第04話 頭に響く声
いや、性別に疑問符が付いているのは、なんとなく分かる。種族が自立人形になっているから、そもそも性別がないのだろう。
しかし、名前は説明がつかない。表示されているのが前世の名前だから、暫定表示なのだろうか……?
とりあえず、これも今気にしても仕方ないことだし、保留しよう。どうも後回しにするのが癖になっているようで、よろしくないが。
……よし。気分を入れ替えて、スキルの確認をするか。名称が変わっていたり、まとめられたものがあるみたいだし。
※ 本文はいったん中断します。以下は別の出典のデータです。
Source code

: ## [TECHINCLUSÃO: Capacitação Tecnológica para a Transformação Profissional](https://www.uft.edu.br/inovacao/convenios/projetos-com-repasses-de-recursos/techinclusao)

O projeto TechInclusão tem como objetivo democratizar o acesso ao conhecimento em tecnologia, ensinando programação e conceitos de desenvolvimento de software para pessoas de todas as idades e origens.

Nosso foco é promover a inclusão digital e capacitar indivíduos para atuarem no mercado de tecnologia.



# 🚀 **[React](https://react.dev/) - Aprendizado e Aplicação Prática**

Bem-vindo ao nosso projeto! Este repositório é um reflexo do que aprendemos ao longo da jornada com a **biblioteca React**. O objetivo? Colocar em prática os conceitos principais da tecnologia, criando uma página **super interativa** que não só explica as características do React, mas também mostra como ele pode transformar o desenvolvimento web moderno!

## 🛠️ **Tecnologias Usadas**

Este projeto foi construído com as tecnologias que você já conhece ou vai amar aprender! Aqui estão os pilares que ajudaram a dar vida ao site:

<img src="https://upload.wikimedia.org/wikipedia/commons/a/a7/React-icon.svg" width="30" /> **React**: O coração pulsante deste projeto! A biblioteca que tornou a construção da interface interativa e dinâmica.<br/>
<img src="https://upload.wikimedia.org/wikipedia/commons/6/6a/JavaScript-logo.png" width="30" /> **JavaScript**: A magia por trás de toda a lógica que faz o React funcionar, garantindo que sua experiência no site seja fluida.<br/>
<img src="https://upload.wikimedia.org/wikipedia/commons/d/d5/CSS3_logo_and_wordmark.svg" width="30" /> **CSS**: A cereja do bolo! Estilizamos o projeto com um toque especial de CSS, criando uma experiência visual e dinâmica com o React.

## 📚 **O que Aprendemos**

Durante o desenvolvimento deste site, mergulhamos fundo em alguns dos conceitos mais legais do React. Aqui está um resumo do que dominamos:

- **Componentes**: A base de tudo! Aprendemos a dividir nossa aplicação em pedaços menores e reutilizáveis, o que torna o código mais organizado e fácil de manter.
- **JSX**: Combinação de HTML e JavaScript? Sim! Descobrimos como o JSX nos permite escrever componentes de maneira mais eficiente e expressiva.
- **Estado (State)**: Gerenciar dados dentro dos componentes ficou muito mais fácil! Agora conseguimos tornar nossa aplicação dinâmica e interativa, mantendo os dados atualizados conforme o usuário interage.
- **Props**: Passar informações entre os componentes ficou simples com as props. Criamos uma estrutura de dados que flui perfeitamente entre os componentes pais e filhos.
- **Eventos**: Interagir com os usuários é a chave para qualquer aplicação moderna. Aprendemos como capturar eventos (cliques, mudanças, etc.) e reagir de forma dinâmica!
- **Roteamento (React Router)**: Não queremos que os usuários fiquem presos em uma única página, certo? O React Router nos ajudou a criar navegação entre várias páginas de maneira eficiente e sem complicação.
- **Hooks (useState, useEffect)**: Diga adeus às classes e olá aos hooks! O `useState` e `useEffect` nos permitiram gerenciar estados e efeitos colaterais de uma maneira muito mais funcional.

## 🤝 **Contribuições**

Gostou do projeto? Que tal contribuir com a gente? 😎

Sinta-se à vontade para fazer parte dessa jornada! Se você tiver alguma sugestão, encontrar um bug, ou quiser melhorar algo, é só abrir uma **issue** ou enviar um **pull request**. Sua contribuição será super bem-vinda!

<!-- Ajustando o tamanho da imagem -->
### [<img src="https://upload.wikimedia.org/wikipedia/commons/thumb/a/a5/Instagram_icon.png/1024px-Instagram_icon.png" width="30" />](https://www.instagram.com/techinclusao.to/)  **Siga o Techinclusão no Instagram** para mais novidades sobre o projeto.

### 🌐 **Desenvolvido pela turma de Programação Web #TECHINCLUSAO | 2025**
【槍習熟】【長槍習熟】【短槍習熟】の三種類が統合されて【槍習熟(全)】に。【鎧習熟】【軽鎧習熟】【重鎧習熟】三種も同様に、といったところか。
【装備重量軽減】が【装備重量激減】に変化し、【部分装備】が【部分展開】に。これらは変化した理由も、後者に至ってはどうなったのかすら分からない。
コミュニケーションの基礎として取った【識字(人族)】と、夜間行動用に取った【暗視】が消えているのは、これも武具習熟と同じで、どこかに統合されたのだろうか。
後者はともかく、前者は予想できている。【原語理解】だろう。本来の【言語理解(人族共通語)】の『言語』が『原語』に変化していることと『人族共通語』の文字が消えている点から見て。
原語を理解。つまり人族の言葉に限らず、他種族の言葉も理解できるということか?
スキルはこんなところか。分かりやすくなっていたり、いつの間にか変化しているのは気になるが、これもやはり……
では、その原因についても調べていくとしようか。祝福、ね……
『わ、我がお主と共に歩むことは出来ぬ。……じゃから、せめて我の想いだけでも、持って行くがよい……』
『あと、これはナユタちゃんに優しくしてくれたことへの、私からのお礼よ~』
「確実にあれだよな……」
思わず、頭を抱える。あの神様達は、ちょっと個人に肩入れしすぎじゃないか……? いや、ナユタについては俺が原因か。
付与された理由が分かったところで、祝福の効果が分からない以上、どうしようもない。
ただ、他のスキル・祝福の文字は暗色を示しているのに、【女神の恩寵(小)】は点灯している。点灯がアクティブ表示で非点灯が非アクティブ表示と考えると、先程の部屋で本が読めなかった理由は説明出来る。
試しに、ステータスに表示されている【原語理解】に触れてみる。すると、アクティブ化したことを示すかのように点灯した。
「よし、これで一歩前進した―――」
『おはよう! おはよう!』『おきた? おきた?』『あそんであそんで~』『ごはん、たべよ?』『さむくない? あたためる?』
「うおっ! なんだなんだ!?」
アクティブ化した途端、さまざまな『声』が頭に響いた。耳が音を拾ったわけではなく、直接脳内に訴えかけられたようだ。
いや、正確に言うならば『声』ではなく『イメージ』だ。感情の方向性を脳が理解し、それを適切な言葉に置き換えたような……
腕組み思案していると、犬の背に乗っていた鳥が1羽、頭の上に止まった。そしてより明確に、声が聞こえた。